* [Exercise goal]: If a line in the data below includes the string "void", please return a copy of it.

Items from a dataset
[Start of Attachment]

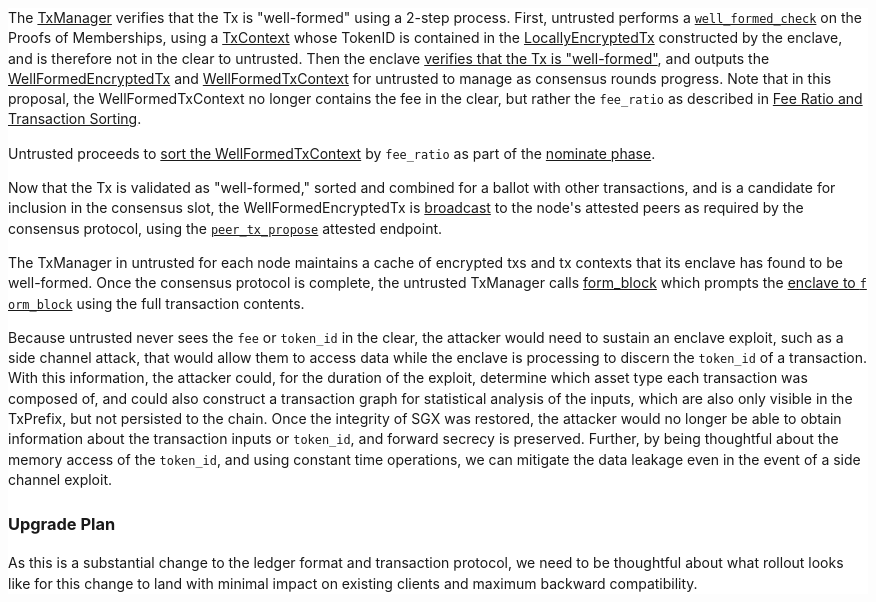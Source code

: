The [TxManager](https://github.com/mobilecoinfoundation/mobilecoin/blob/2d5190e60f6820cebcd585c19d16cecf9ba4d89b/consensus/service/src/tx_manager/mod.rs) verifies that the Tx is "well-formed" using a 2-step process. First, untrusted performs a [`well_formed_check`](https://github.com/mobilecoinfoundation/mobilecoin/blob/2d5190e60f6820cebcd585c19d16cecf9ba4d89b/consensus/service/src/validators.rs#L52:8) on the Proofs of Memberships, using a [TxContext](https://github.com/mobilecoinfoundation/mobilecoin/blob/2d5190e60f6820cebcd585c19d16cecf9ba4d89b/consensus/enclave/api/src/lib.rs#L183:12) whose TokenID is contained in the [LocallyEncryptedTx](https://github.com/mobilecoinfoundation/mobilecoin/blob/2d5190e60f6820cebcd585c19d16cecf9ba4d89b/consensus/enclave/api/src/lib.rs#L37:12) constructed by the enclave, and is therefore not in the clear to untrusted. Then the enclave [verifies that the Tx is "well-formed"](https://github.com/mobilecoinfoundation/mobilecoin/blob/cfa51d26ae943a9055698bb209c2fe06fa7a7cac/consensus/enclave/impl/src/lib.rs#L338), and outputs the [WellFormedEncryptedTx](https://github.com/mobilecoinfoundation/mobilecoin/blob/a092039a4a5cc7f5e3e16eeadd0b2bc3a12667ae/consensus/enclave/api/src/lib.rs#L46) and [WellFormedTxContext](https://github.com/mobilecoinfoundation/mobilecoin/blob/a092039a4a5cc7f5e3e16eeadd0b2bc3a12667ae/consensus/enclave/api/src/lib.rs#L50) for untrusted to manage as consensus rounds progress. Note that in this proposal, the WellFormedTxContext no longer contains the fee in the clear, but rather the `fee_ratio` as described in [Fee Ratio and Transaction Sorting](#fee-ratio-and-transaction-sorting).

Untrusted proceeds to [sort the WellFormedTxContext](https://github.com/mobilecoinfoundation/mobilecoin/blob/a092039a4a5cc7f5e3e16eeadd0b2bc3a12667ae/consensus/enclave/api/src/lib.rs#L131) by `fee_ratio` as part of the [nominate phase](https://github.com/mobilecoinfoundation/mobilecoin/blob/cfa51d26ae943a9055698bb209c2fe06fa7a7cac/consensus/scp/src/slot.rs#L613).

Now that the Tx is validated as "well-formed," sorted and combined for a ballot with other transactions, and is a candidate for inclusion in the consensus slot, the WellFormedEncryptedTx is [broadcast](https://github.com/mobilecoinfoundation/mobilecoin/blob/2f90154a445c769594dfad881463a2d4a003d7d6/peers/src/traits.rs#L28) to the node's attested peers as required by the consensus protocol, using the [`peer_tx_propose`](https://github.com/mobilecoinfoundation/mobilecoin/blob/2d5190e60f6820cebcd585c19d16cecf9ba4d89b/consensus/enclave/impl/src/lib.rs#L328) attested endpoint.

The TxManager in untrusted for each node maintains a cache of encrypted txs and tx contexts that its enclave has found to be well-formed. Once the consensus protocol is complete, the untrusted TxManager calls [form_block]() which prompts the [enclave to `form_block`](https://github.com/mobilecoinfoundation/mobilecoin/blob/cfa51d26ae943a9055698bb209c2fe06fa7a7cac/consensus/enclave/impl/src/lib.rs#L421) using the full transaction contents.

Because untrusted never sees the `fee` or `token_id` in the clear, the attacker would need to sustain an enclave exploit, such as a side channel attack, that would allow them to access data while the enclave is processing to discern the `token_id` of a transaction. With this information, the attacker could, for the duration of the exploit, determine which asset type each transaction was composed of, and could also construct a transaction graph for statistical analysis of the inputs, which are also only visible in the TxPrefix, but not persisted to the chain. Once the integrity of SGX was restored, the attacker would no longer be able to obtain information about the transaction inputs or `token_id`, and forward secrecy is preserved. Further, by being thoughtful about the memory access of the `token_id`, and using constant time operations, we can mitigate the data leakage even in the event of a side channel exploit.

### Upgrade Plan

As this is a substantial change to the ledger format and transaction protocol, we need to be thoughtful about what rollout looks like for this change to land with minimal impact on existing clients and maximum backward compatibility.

[End of Attachment]
[Start of Attachment]

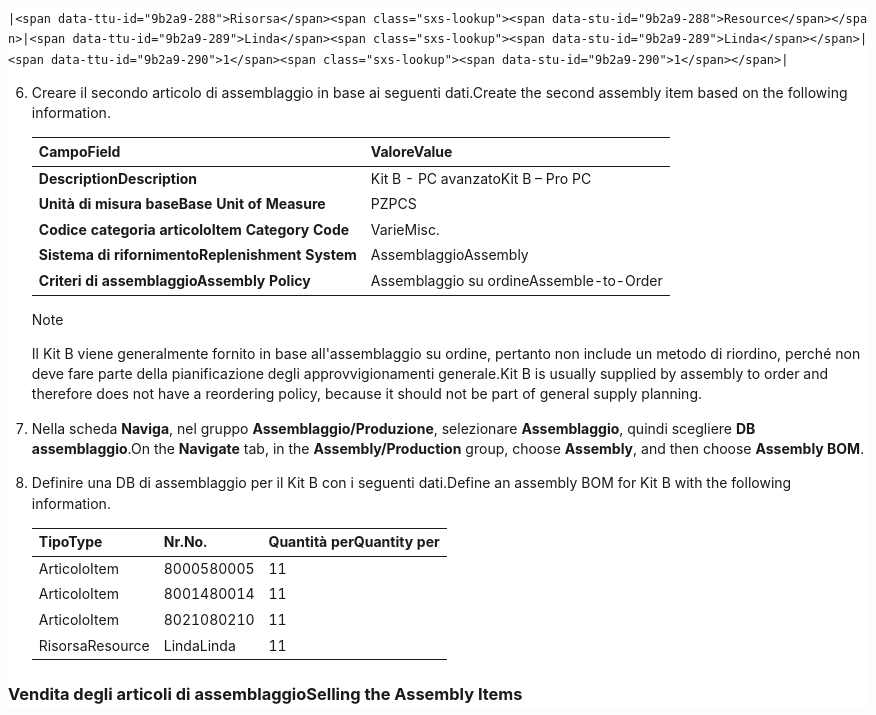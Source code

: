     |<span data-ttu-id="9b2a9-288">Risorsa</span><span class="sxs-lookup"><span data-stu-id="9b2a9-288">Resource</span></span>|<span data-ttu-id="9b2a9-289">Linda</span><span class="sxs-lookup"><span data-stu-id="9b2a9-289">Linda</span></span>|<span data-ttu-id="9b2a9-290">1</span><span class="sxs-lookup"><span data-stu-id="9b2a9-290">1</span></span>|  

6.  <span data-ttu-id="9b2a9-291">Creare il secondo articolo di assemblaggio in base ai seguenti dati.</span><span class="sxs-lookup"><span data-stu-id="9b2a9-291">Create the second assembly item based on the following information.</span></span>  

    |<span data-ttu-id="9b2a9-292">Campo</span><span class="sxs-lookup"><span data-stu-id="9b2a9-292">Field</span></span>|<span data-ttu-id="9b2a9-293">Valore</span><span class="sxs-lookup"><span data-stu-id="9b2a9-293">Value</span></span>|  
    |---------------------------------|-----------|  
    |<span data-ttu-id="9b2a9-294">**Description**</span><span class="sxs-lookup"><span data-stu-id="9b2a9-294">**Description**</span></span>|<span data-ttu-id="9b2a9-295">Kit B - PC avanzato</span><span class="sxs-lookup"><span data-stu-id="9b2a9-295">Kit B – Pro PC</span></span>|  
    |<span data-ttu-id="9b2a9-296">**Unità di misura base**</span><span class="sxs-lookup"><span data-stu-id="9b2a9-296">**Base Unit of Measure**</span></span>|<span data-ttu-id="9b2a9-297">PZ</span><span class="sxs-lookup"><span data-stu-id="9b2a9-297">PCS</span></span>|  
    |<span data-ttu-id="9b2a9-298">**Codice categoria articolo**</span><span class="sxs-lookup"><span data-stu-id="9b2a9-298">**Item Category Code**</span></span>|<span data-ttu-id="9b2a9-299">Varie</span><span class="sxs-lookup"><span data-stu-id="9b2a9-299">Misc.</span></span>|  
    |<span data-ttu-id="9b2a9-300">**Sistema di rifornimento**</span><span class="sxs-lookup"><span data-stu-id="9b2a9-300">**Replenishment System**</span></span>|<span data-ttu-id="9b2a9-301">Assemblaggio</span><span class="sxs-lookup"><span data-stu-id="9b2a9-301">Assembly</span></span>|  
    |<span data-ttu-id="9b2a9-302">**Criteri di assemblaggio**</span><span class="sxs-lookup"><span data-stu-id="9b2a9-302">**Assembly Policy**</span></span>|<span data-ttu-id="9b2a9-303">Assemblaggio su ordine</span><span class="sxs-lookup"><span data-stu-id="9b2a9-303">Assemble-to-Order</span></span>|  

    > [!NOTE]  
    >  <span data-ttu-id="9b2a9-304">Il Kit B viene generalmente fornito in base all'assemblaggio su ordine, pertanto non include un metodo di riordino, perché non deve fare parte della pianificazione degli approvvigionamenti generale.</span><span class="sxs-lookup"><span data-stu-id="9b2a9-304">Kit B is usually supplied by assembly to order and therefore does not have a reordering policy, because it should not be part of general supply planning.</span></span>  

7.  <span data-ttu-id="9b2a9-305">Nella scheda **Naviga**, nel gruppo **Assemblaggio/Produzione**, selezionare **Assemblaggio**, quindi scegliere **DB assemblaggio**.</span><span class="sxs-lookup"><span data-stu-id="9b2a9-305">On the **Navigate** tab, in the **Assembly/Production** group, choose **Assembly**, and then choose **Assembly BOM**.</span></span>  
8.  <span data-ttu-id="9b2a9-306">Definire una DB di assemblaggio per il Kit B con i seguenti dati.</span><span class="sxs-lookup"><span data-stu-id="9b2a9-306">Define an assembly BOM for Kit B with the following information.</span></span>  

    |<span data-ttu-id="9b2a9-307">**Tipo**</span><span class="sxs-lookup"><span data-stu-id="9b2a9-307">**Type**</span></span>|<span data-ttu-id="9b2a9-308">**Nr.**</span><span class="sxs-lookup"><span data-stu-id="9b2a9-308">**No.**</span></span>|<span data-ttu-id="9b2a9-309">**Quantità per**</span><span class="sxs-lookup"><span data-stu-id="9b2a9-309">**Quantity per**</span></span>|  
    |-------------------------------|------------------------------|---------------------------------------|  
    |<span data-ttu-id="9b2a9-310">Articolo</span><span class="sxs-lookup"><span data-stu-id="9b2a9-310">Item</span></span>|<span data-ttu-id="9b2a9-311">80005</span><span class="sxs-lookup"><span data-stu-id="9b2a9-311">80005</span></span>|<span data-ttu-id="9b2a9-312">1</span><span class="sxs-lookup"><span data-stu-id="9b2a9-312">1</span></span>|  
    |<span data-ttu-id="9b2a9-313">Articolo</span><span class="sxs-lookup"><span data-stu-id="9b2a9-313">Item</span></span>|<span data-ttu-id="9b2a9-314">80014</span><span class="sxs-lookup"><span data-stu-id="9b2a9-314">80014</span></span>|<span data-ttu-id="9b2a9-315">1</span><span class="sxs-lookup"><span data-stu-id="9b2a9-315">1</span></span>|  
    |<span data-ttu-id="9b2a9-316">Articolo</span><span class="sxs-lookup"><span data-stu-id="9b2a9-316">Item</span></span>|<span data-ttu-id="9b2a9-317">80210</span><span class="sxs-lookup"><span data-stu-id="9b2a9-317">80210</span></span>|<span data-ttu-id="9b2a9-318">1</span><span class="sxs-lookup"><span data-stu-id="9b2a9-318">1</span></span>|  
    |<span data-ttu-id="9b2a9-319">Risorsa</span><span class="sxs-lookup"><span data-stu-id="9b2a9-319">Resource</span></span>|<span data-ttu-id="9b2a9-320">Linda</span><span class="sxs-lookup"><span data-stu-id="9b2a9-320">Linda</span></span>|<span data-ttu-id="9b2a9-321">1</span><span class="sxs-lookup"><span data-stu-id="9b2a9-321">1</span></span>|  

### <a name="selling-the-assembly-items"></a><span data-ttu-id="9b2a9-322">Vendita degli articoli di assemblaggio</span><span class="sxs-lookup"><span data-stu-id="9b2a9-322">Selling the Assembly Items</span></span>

[End of Attachment]
[Start of Attachment]

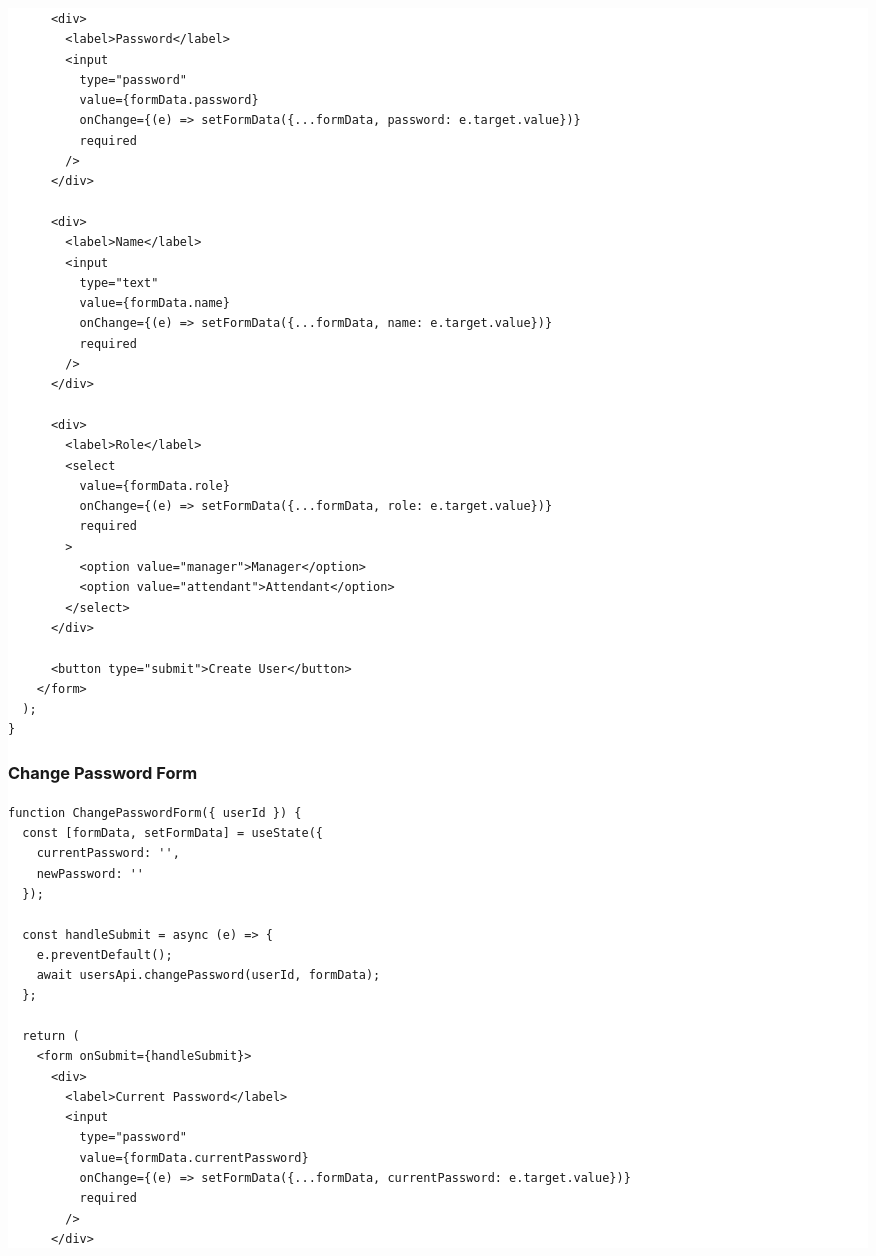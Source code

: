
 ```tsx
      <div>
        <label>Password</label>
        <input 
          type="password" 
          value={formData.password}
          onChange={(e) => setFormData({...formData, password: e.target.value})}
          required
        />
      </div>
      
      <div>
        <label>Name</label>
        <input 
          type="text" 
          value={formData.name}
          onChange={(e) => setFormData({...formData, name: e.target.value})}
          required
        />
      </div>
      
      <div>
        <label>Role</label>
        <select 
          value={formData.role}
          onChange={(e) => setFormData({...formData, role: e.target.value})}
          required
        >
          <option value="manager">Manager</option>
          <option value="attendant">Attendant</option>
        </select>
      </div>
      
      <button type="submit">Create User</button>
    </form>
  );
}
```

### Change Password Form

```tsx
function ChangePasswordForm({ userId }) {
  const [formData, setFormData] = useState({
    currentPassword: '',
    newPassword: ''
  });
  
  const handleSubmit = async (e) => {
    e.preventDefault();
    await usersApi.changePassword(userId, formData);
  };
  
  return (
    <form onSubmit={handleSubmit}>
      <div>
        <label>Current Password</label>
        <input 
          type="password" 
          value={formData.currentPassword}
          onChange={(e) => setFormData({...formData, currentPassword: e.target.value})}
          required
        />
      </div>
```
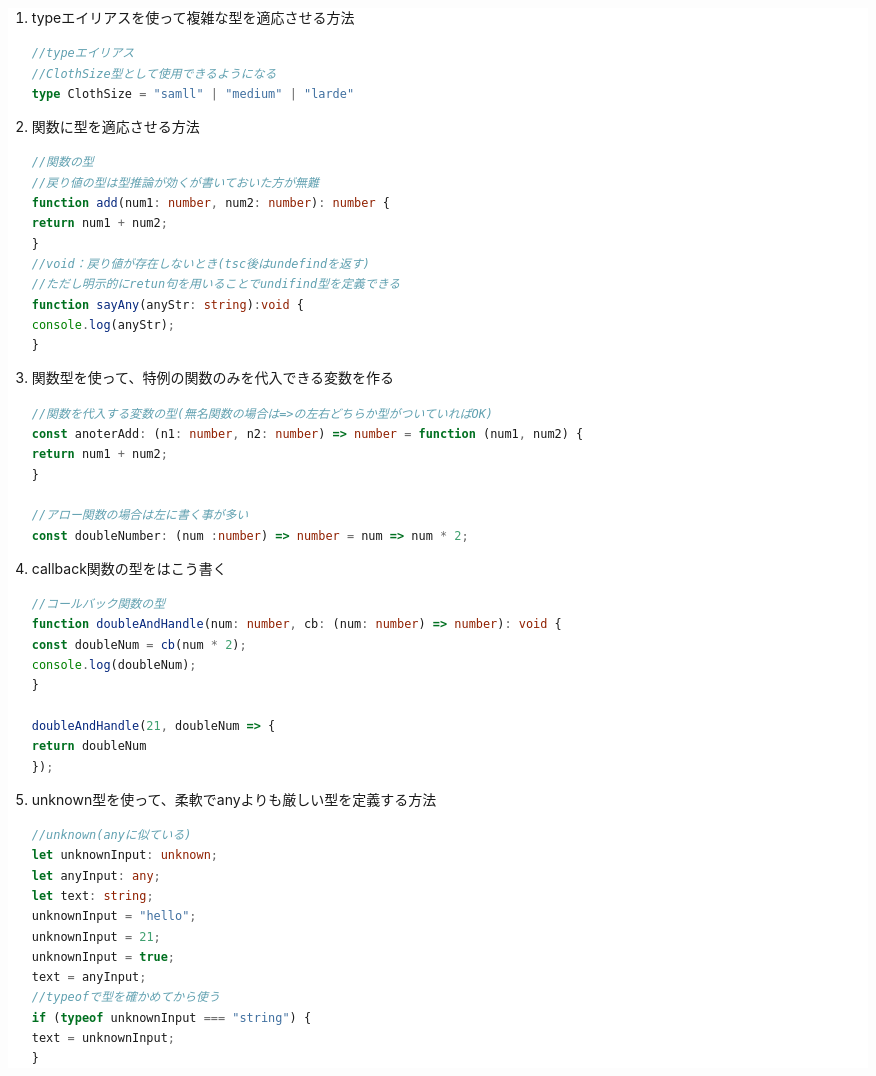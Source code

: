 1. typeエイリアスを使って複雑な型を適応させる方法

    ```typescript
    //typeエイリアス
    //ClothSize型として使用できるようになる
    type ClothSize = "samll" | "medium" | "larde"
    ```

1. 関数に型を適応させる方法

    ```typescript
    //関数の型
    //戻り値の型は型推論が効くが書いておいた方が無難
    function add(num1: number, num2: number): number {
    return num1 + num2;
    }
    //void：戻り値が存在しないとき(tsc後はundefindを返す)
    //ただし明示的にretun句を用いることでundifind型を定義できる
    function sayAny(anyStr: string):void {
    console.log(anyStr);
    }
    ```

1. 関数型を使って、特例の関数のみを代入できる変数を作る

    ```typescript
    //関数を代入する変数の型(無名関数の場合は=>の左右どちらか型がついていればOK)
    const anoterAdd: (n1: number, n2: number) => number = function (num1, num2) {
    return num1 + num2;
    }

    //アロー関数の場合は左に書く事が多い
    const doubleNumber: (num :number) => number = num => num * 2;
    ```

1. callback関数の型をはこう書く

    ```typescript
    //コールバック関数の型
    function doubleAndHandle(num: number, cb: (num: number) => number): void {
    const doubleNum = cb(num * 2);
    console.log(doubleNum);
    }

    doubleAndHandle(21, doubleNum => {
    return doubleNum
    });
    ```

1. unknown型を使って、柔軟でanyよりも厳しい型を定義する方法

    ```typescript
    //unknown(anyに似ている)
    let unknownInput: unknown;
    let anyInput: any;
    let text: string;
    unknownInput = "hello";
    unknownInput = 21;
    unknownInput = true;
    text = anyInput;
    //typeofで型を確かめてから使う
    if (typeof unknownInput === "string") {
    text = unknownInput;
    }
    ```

[End of Attachment]

* [Result]:
    //void：戻り値が存在しないとき(tsc後はundefindを返す)
    function sayAny(anyStr: string):void {
    function doubleAndHandle(num: number, cb: (num: number) => number): void {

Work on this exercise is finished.